▸ **YOUR INSTRUCTIONS**:
Each line below that holds the string "Creare" counts once; report the total and nothing else.

▸ **RECORDED INFORMATION**:
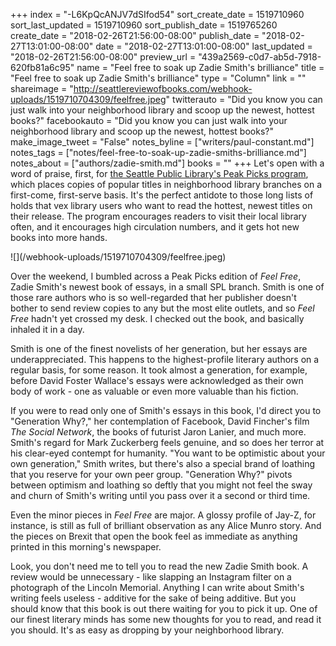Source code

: +++
index = "-L6KpQcANJV7dSIfod54"
sort_create_date = 1519710960
sort_last_updated = 1519710960
sort_publish_date = 1519765260
create_date = "2018-02-26T21:56:00-08:00"
publish_date = "2018-02-27T13:01:00-08:00"
date = "2018-02-27T13:01:00-08:00"
last_updated = "2018-02-26T21:56:00-08:00"
preview_url = "439a2569-c0d7-ab5d-7918-620fb81a6c95"
name = "Feel free to soak up Zadie Smith's brilliance"
title = "Feel free to soak up Zadie Smith's brilliance"
type = "Column"
link = ""
shareimage = "http://seattlereviewofbooks.com/webhook-uploads/1519710704309/feelfree.jpeg"
twitterauto = "Did you know you can just walk into your neighborhood library and scoop up the newest, hottest books?"
facebookauto = "Did you know you can just walk into your neighborhood library and scoop up the newest, hottest books?"
make_image_tweet = "False"
notes_byline = ["writers/paul-constant.md"]
notes_tags = ["notes/feel-free-to-soak-up-zadie-smiths-brilliance.md"]
notes_about = ["authors/zadie-smith.md"]
books = ""
+++
Let's open with a word of praise, first, for [the Seattle Public Library's Peak Picks program](http://www.spl.org/library-collection/books-movies-and-music/peak-picks), which places copies of popular titles in neighborhood library branches on a first-come, first-serve basis. It's the perfect antidote to those long lists of holds that vex library users who want to read the hottest, newest titles on their release. The program encourages readers to visit their local library often, and it encourages high circulation numbers, and it gets hot new books into more hands.

<p class="image-left">![](/webhook-uploads/1519710704309/feelfree.jpeg)</p>

Over the weekend, I bumbled across a Peak Picks edition of *Feel Free*, Zadie Smith's newest book of essays, in a small SPL branch. Smith is one of those rare authors who is so well-regarded that her publisher doesn't bother to send review copies to any but the most elite outlets, and so *Feel Free* hadn't yet crossed my desk. I checked out the book, and basically inhaled it in a day.

Smith is one of the finest novelists of her generation, but her essays are underappreciated. This happens to the highest-profile literary authors on a regular basis, for some reason. It took almost a generation, for example, before David Foster Wallace's essays were acknowledged as their own body of work - one as valuable or even more valuable than his fiction.

If you were to read only one of Smith's essays in this book, I'd direct you to "Generation Why?," her contemplation of Facebook, David Fincher's film *The Social Network*, the books of futurist Jaron Lanier, and much more. Smith's regard for Mark Zuckerberg feels genuine, and so does her terror at his clear-eyed contempt for humanity. "You want to be optimistic about your own generation," Smith writes, but there's also a special brand of loathing that you reserve for your own peer group. "Generation Why?" pivots between optimism and loathing so deftly that you might not feel the sway and churn of Smith's writing until you pass over it a second or third time.

Even the minor pieces in *Feel Free* are major. A glossy profile of Jay-Z, for instance, is still as full of brilliant observation as any Alice Munro story. And the pieces on Brexit that open the book feel as immediate as anything printed in this morning's newspaper. 

Look, you don't need me to tell you to read the new Zadie Smith book. A review would be unnecessary - like slapping an Instagram filter on a photograph of the Lincoln Memorial. Anything I can write about Smith's writing feels useless - additive for the sake of being additive. But you should know that this book is out there waiting for you to pick it up. One of our finest literary minds has some new thoughts for you to read, and read it you should. It's as easy as dropping by your neighborhood library.
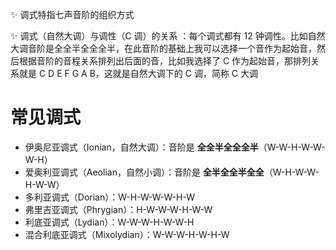 ✨️ 调式特指七声音阶的组织方式

✨️ 调式（自然大调）与调性（C 调）的关系 ：每个调式都有 12 钟调性。比如自然大调音阶是全全半全全全半，在此音阶的基础上我可以选择一个音作为起始音，然后根据音阶的音程关系排列出后面的音，比如我选择了 C 作为起始音，那排列关系就是 C D E F G A B，这就是自然大调下的 C 调，简称 C 大调

# 常见调式
- 伊奥尼亚调式（Ionian，自然大调）：音阶是 **全全半全全全半**（W-W-H-W-W-W-H）
- 爱奥利亚调式（Aeolian，自然小调）：音阶是 **全半全全半全全**（W-H-W-W-H-W-W）
- 多利亚调式（Dorian）：W-H-W-W-W-H-W
- 弗里吉亚调式（Phrygian）：H-W-W-W-H-W-W
- 利底亚调式（Lydian）：W-W-W-H-W-W-H
- 混合利底亚调式（Mixolydian）：W-W-W-H-W-H-W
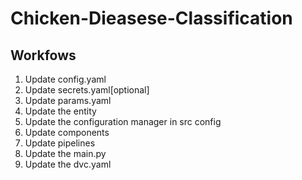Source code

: # Chicken-Dieasese-Classification

## Workfows

1. Update config.yaml
2. Update secrets.yaml[optional]
3. Update params.yaml
4. Update the entity
5. Update the configuration manager in src config
6. Update components
7. Update pipelines
8. Update the main.py
9. Update the dvc.yaml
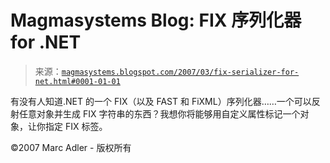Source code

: <!--yml

category: 未分类

date: 2024-05-18 05:10:22

-->

# Magmasystems Blog: FIX 序列化器 for .NET

> 来源：[`magmasystems.blogspot.com/2007/03/fix-serializer-for-net.html#0001-01-01`](http://magmasystems.blogspot.com/2007/03/fix-serializer-for-net.html#0001-01-01)

有没有人知道.NET 的一个 FIX（以及 FAST 和 FiXML）序列化器……一个可以反射任意对象并生成 FIX 字符串的东西？我想你将能够用自定义属性标记一个对象，让你指定 FIX 标签。

©2007 Marc Adler - 版权所有
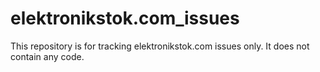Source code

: # elektronikstok.com_issues
This repository is for tracking elektronikstok.com issues only. It does not contain any code.
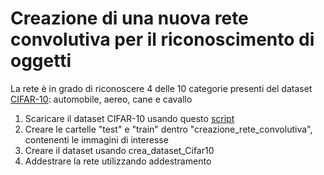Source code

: # Creazione di una nuova rete convolutiva per il riconoscimento di oggetti

La rete è in grado di riconoscere 4 delle 10 categorie presenti del dataset [CIFAR-10](http://www.cs.toronto.edu/~kriz/cifar.html): automobile, aereo, cane e cavallo

1. Scaricare il dataset CIFAR-10 usando questo [script](https://github.com/knjcode/cifar2png)
2. Creare le cartelle "test" e "train" dentro "creazione_rete_convolutiva", contenenti le immagini di interesse
3. Creare il dataset usando crea_dataset_Cifar10
4. Addestrare la rete utilizzando addestramento
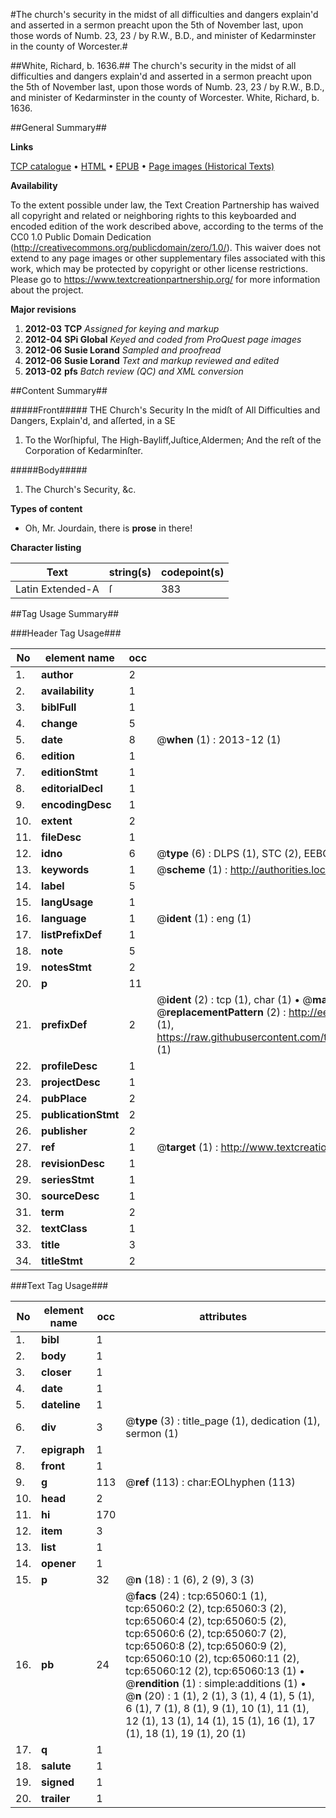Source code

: #The church's security in the midst of all difficulties and dangers explain'd and asserted in a sermon preacht upon the 5th of November last, upon those words of Numb. 23, 23 / by R.W., B.D., and minister of Kedarminster in the county of Worcester.#

##White, Richard, b. 1636.##
The church's security in the midst of all difficulties and dangers explain'd and asserted in a sermon preacht upon the 5th of November last, upon those words of Numb. 23, 23 / by R.W., B.D., and minister of Kedarminster in the county of Worcester.
White, Richard, b. 1636.

##General Summary##

**Links**

[TCP catalogue](http://www.ota.ox.ac.uk/tcp/)  • 
[HTML](http://tei.it.ox.ac.uk/tcp/Texts-HTML/free/A65/A65766.html)  • 
[EPUB](http://tei.it.ox.ac.uk/tcp/Texts-EPUB/free/A65/A65766.epub) • 
[Page images (Historical Texts)](https://historicaltexts.jisc.ac.uk/eebo-12643326e)

**Availability**

To the extent possible under law, the Text Creation Partnership has waived all copyright and related or neighboring rights to this keyboarded and encoded edition of the work described above, according to the terms of the CC0 1.0 Public Domain Dedication (http://creativecommons.org/publicdomain/zero/1.0/). This waiver does not extend to any page images or other supplementary files associated with this work, which may be protected by copyright or other license restrictions. Please go to https://www.textcreationpartnership.org/ for more information about the project.

**Major revisions**

1. __2012-03__ __TCP__ *Assigned for keying and markup*
1. __2012-04__ __SPi Global__ *Keyed and coded from ProQuest page images*
1. __2012-06__ __Susie Lorand__ *Sampled and proofread*
1. __2012-06__ __Susie Lorand__ *Text and markup reviewed and edited*
1. __2013-02__ __pfs__ *Batch review (QC) and XML conversion*

##Content Summary##

#####Front#####
THE Church's Security In the midſt of All Difficulties and Dangers, Explain'd, and aſſerted, in a SE
1. To the Worſhipful, The
High-Bayliff,Juſtice,Aldermen; And the reſt of the Corporation of Kedarminſter.

#####Body#####

1. The Church's Security, &c.

**Types of content**

  * Oh, Mr. Jourdain, there is **prose** in there!

**Character listing**


|Text|string(s)|codepoint(s)|
|---|---|---|
|Latin Extended-A|ſ|383|

##Tag Usage Summary##

###Header Tag Usage###

|No|element name|occ|attributes|
|---|---|---|---|
|1.|__author__|2||
|2.|__availability__|1||
|3.|__biblFull__|1||
|4.|__change__|5||
|5.|__date__|8| @__when__ (1) : 2013-12 (1)|
|6.|__edition__|1||
|7.|__editionStmt__|1||
|8.|__editorialDecl__|1||
|9.|__encodingDesc__|1||
|10.|__extent__|2||
|11.|__fileDesc__|1||
|12.|__idno__|6| @__type__ (6) : DLPS (1), STC (2), EEBO-CITATION (1), OCLC (1), VID (1)|
|13.|__keywords__|1| @__scheme__ (1) : http://authorities.loc.gov/ (1)|
|14.|__label__|5||
|15.|__langUsage__|1||
|16.|__language__|1| @__ident__ (1) : eng (1)|
|17.|__listPrefixDef__|1||
|18.|__note__|5||
|19.|__notesStmt__|2||
|20.|__p__|11||
|21.|__prefixDef__|2| @__ident__ (2) : tcp (1), char (1)  •  @__matchPattern__ (2) : ([0-9\-]+):([0-9IVX]+) (1), (.+) (1)  •  @__replacementPattern__ (2) : http://eebo.chadwyck.com/downloadtiff?vid=$1&page=$2 (1), https://raw.githubusercontent.com/textcreationpartnership/Texts/master/tcpchars.xml#$1 (1)|
|22.|__profileDesc__|1||
|23.|__projectDesc__|1||
|24.|__pubPlace__|2||
|25.|__publicationStmt__|2||
|26.|__publisher__|2||
|27.|__ref__|1| @__target__ (1) : http://www.textcreationpartnership.org/docs/. (1)|
|28.|__revisionDesc__|1||
|29.|__seriesStmt__|1||
|30.|__sourceDesc__|1||
|31.|__term__|2||
|32.|__textClass__|1||
|33.|__title__|3||
|34.|__titleStmt__|2||


###Text Tag Usage###

|No|element name|occ|attributes|
|---|---|---|---|
|1.|__bibl__|1||
|2.|__body__|1||
|3.|__closer__|1||
|4.|__date__|1||
|5.|__dateline__|1||
|6.|__div__|3| @__type__ (3) : title_page (1), dedication (1), sermon (1)|
|7.|__epigraph__|1||
|8.|__front__|1||
|9.|__g__|113| @__ref__ (113) : char:EOLhyphen (113)|
|10.|__head__|2||
|11.|__hi__|170||
|12.|__item__|3||
|13.|__list__|1||
|14.|__opener__|1||
|15.|__p__|32| @__n__ (18) : 1 (6), 2 (9), 3 (3)|
|16.|__pb__|24| @__facs__ (24) : tcp:65060:1 (1), tcp:65060:2 (2), tcp:65060:3 (2), tcp:65060:4 (2), tcp:65060:5 (2), tcp:65060:6 (2), tcp:65060:7 (2), tcp:65060:8 (2), tcp:65060:9 (2), tcp:65060:10 (2), tcp:65060:11 (2), tcp:65060:12 (2), tcp:65060:13 (1)  •  @__rendition__ (1) : simple:additions (1)  •  @__n__ (20) : 1 (1), 2 (1), 3 (1), 4 (1), 5 (1), 6 (1), 7 (1), 8 (1), 9 (1), 10 (1), 11 (1), 12 (1), 13 (1), 14 (1), 15 (1), 16 (1), 17 (1), 18 (1), 19 (1), 20 (1)|
|17.|__q__|1||
|18.|__salute__|1||
|19.|__signed__|1||
|20.|__trailer__|1||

▸ **RESPONSE FOR THIS EXERCISE**:
2